Blok’s poetry was set by Shostakovich, Weinberg, Salmanov, Arthur Lourié and Georgy Sviridov. The poem "The Twelve” found its origins in the Revolution. In 1918 we witness the march of twelve Bolshevik soldiers through the snowy streets of revolutionary Petrograd. In the soldiers Blok finds awkward parallels with the Twelve Apostles of Christ.

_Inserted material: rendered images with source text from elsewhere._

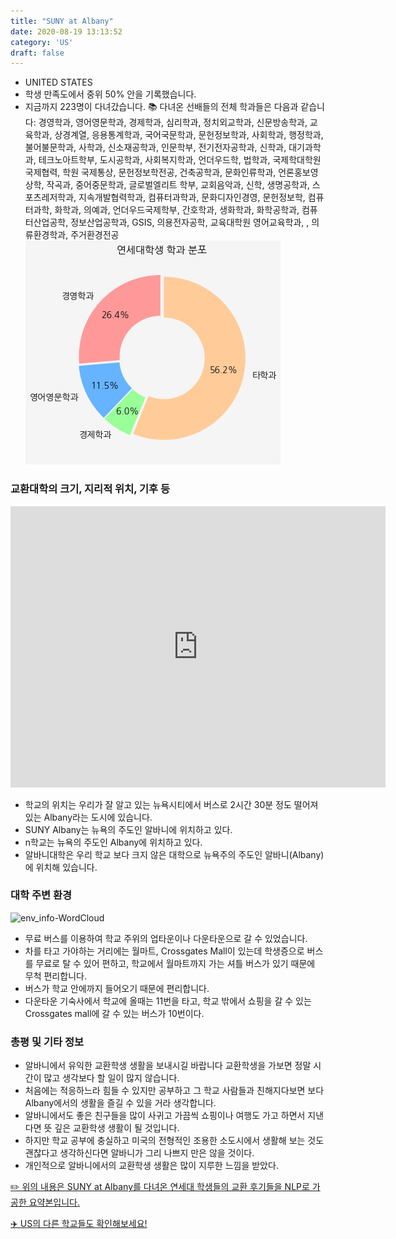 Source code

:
 ```yaml
---
title: "SUNY at Albany"
date: 2020-08-19 13:13:52
category: 'US'
draft: false
---
```



* UNITED STATES
* 학생 만족도에서 중위 50% 안을 기록했습니다.
* 지금까지 223명이 다녀갔습니다. 
📚 다녀온 선배들의 전체 학과들은 다음과 같습니다: 경영학과, 영어영문학과, 경제학과, 심리학과, 정치외교학과, 신문방송학과, 교육학과, 상경계열, 응용통계학과, 국어국문학과, 문헌정보학과, 사회학과, 행정학과, 불어불문학과, 사학과, 신소재공학과, 인문학부, 전기전자공학과, 신학과, 대기과학과, 테크노아트학부, 도시공학과, 사회복지학과, 언더우드학, 법학과, 국제학대학원 국제협력, 학원 국제통상, 문헌정보학전공, 건축공학과, 문화인류학과, 언론홍보영상학, 작곡과, 중어중문학과, 글로벌엘리트 학부, 교회음악과, 신학, 생명공학과, 스포츠레저학과, 지속개발협력학과, 컴퓨터과학과, 문화디자인경영, 문헌정보학, 컴퓨터과학, 화학과, 의예과, 언더우드국제학부, 간호학과, 생화학과, 화학공학과, 컴퓨터산업공학, 정보산업공학과, GSIS, 의용전자공학, 교육대학원 영어교육학과, , 의류환경학과, 주거환경전공
![department-info](../plots/US000172.png)
### 교환대학의 크기, 지리적 위치, 기후 등
<iframe
width="600"
height="450"
frameborder="0" style="border:0"
src="https://www.google.com/maps/embed/v1/place?key=AIzaSyC9e1AME-pVmWC4hBpFdu5S4dKzyepa3HQ&q=SUNY+at+Albany&center=42.6849814,-73.824773&zoom=14" allowfullscreen>
</iframe>

* 학교의 위치는 우리가 잘 알고 있는 뉴욕시티에서 버스로 2시간 30분 정도 떨어져 있는 Albany라는 도시에 있습니다.
* SUNY Albany는 뉴욕의 주도인 알바니에 위치하고 있다.
* n학교는 뉴욕의 주도인 Albany에 위치하고 있다.
* 알바니대학은 우리 학교 보다 크지 않은 대학으로 뉴욕주의 주도인 알바니(Albany)에 위치해 있습니다.


### 대학 주변 환경

![env_info-WordCloud](../univ_wordclouds_okt/env_info/US000172_env_info_okt.png)

* 무료 버스를 이용하여 학교 주위의 업타운이나 다운타운으로 갈 수 있었습니다.
* 차를 타고 가야하는 거리에는 월마트, Crossgates Mall이 있는데 학생증으로 버스를 무료로 탈 수 있어 편하고, 학교에서 월마트까지 가는 셔틀 버스가 있기 때문에 무척 편리합니다.
* 버스가 학교 안에까지 들어오기 때문에 편리합니다.
* 다운타운 기숙사에서 학교에 올때는 11번을 타고, 학교 밖에서 쇼핑을 갈 수 있는 Crossgates mall에 갈 수 있는 버스가 10번이다.


### 총평 및 기타 정보 
* 알바니에서 유익한 교환학생 생활을 보내시길 바랍니다 교환학생을 가보면 정말 시간이 많고 생각보다 할 일이 많지 않습니다.
* 처음에는 적응하느라 힘들 수 있지만 공부하고 그 학교 사람들과 친해지다보면 보다 Albany에서의 생활을 즐길 수 있을 거라 생각합니다.
* 알바니에서도 좋은 친구들을 많이 사귀고 가끔씩 쇼핑이나 여행도 가고 하면서 지낸다면 뜻 깊은 교환학생 생활이 될 것입니다.
* 하지만 학교 공부에 충실하고 미국의 전형적인 조용한 소도시에서 생활해 보는 것도 괜찮다고 생각하신다면 알바니가 그리 나쁘지 만은 않을 것이다.
* 개인적으로 알바니에서의 교환학생 생활은 많이 지루한 느낌을 받았다.


[✏️ 위의 내용은 SUNY at Albany를 다녀온 연세대 학생들의 교환 후기들을 NLP로 가공한 요약본입니다.](http://oia.yonsei.ac.kr/partner/expReport.asp?ucode=US000172&bgbn=A)

[✈️ US의 다른 학교들도 확인해보세요!](https://yonsei-exchange.netlify.app/?category=US)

It’s written in a resolutely and unrepentantly tangy style and is heard here in nine tracks some of which include multiple panels. ‘Black Night, White Snow’ is depicted as if the work of Manichaean furies. There’s a touch here of Vaughan Williams’ Fourth and Mennin’s Third Symphony. This loses impetus in ‘Wind swirls and clean white snow’ with dreamily intoned woodwind. It doesn’t last. Soon they bubble and caper like miscreant devils. Raspberries are blurted and disillusion and cheek remain, punctuated by the occasional Stravinskian ‘chirrup’. ‘The reckless driver’ movement seems to depict a squelchy then swaggering off-key brass march with big boots tramping. There’s even an accordion in the mix. Over the next few movements disillusion surfaces with Prokofiev-like fanfares. The harp puts in a gentle appearance. A movement that terms itself ‘Boredom most boring, deadly’ has landmarks in the shape of a theme with rocking horns, sour, sharp and dissolute clarinet notes. There is momentary contentment there. Chaffing woodwind grump and yawp with pecking brass. Great tectonic plates seem to heave and grind. The next track (8) refers to ‘The bourgeois standing at the crossroads’ and then the blizzard gains in fury and corvids caw in an empty victory. This is music of great character, hewn from obstinate material. The last panel refers to itself as ‘wrapped in wild snow and ahead of them (the Bolshevik Twelve) goes Jesus Christ’. This forms a gentle and meditatively tense finale with an organ pedal note that delivers a most uncharacteristically smooth ending.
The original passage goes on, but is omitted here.